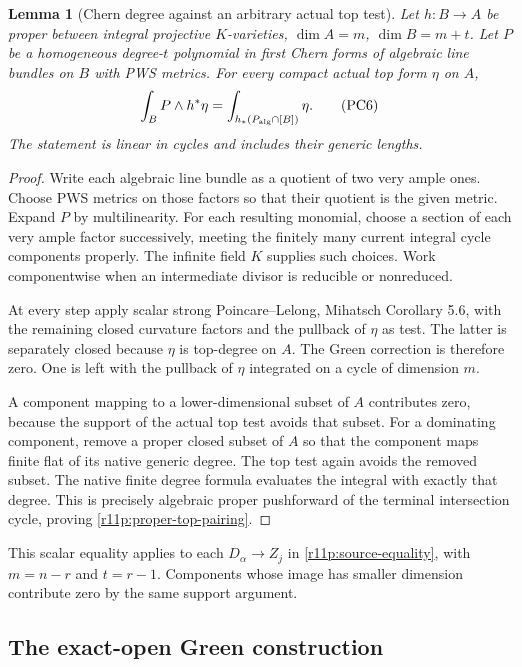 \documentclass[11pt]{article}
\newtheorem{lemma}[theorem]{Lemma}
\theoremstyle{definition}
\theoremstyle{remark}
\numberwithin{equation}{section}
\begin{document}
\begin{lemma}[Chern degree against an arbitrary actual top test]
\label{r11p:proper-chern-degree}
Let $h:B\to A$ be proper between integral projective $K$-varieties,
$\dim A=m$, $\dim B=m+t$.  Let $P$ be a homogeneous degree-$t$
polynomial in first Chern forms of algebraic line bundles on $B$
with PWS metrics.  For every compact actual top form $\eta$ on $A$,
\[
              \int_BP\wedge h^*\eta
                =\int_{h_*(P_{\rm alg}\cap[B])}\eta.
\tag{PC6}\label{r11p:proper-top-pairing}
\]
The statement is linear in cycles and includes their generic lengths.
\end{lemma}

\begin{proof}
Write each algebraic line bundle as a quotient of two very ample ones.
Choose PWS metrics on those factors so that their quotient is the
given metric.  Expand $P$ by multilinearity.  For each resulting
monomial, choose a section of each very ample factor successively,
meeting the finitely many current integral cycle components properly.
The infinite field $K$ supplies such choices.  Work componentwise
when an intermediate divisor is reducible or nonreduced.

At every step apply scalar strong Poincare--Lelong, Mihatsch
Corollary 5.6, with the remaining closed curvature factors and the
pullback of $\eta$ as test.  The latter is separately closed because
$\eta$ is top-degree on $A$.  The Green correction is therefore zero.
One is left with the pullback of $\eta$ integrated on a cycle of
dimension $m$.

A component mapping to a lower-dimensional subset of $A$ contributes
zero, because the support of the actual top test avoids that subset.
For a dominating component, remove a proper closed subset of $A$
so that the component maps finite flat of its native generic degree.
The top test again avoids the removed subset.  The native finite
degree formula evaluates the integral with exactly that degree.
This is precisely algebraic proper pushforward of the terminal
intersection cycle, proving \eqref{r11p:proper-top-pairing}.
\end{proof}

This scalar equality applies to
each $D_\alpha\to Z_j$ in \eqref{r11p:source-equality}, with
$m=n-r$ and $t=r-1$.  Components whose image has smaller dimension
contribute zero by the same support argument.

\subsection{The exact-open Green construction}
\end{document}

▸ Activity
Give only a number: how many lines of the data hold the string "factors"?

▸ Solution
2